Top of Recorded data
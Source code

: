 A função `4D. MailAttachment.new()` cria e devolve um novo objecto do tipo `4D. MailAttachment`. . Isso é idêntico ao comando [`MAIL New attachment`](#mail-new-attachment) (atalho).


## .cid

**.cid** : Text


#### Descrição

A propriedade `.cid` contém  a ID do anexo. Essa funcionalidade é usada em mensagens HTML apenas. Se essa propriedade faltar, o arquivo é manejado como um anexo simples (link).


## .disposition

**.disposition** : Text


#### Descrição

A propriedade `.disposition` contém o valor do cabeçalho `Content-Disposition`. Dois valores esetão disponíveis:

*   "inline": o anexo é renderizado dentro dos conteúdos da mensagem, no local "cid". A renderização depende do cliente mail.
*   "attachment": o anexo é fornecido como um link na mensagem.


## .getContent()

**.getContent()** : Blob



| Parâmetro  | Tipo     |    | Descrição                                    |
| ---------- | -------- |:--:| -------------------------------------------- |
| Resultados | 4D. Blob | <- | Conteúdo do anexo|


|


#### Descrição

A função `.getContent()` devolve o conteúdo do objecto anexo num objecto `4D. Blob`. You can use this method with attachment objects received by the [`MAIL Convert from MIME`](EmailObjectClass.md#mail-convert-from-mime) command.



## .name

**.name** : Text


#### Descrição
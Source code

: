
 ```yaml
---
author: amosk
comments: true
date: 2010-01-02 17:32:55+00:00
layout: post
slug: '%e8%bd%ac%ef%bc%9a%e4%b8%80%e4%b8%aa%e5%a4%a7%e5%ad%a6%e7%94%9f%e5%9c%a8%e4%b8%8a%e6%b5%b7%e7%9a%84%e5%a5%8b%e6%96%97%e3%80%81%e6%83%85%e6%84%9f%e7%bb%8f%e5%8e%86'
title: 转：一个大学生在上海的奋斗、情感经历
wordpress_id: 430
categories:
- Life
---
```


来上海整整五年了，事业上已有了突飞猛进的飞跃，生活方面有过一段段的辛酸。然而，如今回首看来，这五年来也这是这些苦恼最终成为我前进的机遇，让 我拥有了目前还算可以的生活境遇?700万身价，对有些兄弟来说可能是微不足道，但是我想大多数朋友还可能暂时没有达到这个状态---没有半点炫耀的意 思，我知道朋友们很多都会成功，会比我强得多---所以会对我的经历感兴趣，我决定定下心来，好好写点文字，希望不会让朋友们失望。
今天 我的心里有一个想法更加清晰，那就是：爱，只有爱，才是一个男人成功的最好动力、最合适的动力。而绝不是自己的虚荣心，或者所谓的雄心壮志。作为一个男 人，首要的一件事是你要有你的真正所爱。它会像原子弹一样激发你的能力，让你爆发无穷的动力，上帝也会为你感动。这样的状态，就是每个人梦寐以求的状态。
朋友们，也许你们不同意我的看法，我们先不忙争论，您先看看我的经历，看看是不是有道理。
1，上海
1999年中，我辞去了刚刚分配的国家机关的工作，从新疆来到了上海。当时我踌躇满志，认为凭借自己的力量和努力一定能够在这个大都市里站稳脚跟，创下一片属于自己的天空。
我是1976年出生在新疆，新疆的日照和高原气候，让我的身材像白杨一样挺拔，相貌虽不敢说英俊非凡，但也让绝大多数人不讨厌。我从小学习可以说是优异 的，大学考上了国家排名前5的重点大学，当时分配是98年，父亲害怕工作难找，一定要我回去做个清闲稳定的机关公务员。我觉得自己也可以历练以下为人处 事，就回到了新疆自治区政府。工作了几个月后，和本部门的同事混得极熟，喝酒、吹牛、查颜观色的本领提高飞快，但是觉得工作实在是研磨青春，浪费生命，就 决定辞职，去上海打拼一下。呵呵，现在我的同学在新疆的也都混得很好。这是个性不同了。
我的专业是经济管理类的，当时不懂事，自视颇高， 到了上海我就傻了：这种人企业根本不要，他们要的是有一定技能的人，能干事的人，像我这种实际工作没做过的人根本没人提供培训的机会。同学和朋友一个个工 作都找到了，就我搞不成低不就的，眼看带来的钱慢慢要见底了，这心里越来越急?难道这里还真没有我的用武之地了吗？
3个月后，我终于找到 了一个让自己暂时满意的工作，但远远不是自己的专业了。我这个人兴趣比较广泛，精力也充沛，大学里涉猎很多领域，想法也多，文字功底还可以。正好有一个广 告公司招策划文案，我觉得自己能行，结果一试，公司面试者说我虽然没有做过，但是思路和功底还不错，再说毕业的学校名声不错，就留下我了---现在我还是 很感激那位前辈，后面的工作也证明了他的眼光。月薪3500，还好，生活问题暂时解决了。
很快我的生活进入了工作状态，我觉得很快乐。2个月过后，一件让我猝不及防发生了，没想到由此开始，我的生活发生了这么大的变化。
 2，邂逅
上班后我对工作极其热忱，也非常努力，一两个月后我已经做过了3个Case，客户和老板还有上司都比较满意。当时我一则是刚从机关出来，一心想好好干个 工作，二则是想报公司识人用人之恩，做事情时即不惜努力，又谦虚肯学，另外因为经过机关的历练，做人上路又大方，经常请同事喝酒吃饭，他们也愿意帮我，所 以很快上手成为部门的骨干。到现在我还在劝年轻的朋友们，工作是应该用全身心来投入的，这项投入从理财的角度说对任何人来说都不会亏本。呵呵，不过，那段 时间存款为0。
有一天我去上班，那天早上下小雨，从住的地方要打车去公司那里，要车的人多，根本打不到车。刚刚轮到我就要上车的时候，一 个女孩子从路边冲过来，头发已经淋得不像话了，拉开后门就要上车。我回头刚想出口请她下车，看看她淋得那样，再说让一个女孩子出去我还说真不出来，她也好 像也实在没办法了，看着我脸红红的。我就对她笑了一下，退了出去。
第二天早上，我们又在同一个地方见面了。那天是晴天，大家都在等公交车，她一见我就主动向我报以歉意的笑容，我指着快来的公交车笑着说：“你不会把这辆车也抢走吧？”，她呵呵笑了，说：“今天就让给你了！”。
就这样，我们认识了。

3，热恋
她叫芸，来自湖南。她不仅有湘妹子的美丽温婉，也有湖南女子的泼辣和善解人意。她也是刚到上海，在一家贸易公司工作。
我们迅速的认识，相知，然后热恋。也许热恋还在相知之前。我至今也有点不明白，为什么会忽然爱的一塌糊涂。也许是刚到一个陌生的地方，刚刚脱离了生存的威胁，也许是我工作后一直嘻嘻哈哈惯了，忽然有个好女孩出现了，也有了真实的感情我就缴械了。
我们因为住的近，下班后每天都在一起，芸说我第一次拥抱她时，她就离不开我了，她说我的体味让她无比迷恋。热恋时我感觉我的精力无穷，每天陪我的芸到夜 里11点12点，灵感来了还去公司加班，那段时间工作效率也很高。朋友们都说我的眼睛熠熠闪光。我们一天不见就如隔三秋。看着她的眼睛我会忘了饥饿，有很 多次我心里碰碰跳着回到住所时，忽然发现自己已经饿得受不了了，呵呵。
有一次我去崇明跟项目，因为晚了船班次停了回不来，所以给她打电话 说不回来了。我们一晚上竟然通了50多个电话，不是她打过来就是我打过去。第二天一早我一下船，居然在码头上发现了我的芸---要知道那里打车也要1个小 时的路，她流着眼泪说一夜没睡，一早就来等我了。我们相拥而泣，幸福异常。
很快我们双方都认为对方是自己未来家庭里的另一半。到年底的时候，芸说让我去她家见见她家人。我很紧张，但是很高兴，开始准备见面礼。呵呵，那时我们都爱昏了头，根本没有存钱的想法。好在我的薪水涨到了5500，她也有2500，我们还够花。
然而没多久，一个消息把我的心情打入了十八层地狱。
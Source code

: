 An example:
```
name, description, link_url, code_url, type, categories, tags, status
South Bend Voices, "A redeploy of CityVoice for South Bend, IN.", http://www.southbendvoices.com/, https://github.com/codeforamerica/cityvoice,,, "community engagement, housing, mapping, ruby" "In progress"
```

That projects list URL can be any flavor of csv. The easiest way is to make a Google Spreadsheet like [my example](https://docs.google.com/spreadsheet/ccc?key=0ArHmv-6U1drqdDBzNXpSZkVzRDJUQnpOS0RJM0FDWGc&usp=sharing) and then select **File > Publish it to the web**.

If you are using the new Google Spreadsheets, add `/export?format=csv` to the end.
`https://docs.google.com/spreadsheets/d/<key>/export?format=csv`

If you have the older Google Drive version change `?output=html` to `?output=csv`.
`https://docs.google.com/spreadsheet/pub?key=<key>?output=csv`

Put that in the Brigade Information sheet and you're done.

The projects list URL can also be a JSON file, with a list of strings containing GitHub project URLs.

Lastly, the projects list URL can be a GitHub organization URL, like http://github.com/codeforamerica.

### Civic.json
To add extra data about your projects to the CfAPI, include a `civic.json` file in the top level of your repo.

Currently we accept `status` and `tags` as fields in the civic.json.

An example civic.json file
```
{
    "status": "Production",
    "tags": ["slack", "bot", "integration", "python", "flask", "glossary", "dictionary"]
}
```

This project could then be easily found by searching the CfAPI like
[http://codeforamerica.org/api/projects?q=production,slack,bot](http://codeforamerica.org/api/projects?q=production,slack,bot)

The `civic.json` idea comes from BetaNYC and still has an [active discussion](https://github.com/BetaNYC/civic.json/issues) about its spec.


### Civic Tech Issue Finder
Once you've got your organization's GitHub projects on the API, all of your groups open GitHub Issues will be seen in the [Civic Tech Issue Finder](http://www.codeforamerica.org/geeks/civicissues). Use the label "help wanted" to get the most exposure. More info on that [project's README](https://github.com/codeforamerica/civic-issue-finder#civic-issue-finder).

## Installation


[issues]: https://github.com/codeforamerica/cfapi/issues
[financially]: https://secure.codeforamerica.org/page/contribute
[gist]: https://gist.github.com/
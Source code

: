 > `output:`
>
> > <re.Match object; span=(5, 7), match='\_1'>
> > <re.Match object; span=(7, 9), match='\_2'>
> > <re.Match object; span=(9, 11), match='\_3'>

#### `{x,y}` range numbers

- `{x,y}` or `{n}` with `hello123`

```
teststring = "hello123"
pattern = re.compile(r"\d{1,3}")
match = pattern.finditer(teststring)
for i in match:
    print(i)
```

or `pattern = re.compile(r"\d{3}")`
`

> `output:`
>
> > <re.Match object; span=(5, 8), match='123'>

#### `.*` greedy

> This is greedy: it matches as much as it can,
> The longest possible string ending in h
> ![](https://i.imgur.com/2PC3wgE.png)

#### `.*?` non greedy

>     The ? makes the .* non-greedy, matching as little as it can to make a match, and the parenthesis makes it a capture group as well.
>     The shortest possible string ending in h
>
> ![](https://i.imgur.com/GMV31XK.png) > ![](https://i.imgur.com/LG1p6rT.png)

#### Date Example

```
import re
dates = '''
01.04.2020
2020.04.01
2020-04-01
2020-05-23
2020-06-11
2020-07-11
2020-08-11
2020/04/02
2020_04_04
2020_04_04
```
Bottom of Recorded data
Return only the lines between the one holding "[financially]: https://secure.codeforamerica.org/page/contribute" and the one holding "span=(7, 9), match='\_2'>", inclusive, exactly as they appear above.

Exercise response:
[financially]: https://secure.codeforamerica.org/page/contribute
[gist]: https://gist.github.com/
Source code

: > `output:`
>
> > <re.Match object; span=(5, 7), match='\_1'>
> > <re.Match object; span=(7, 9), match='\_2'>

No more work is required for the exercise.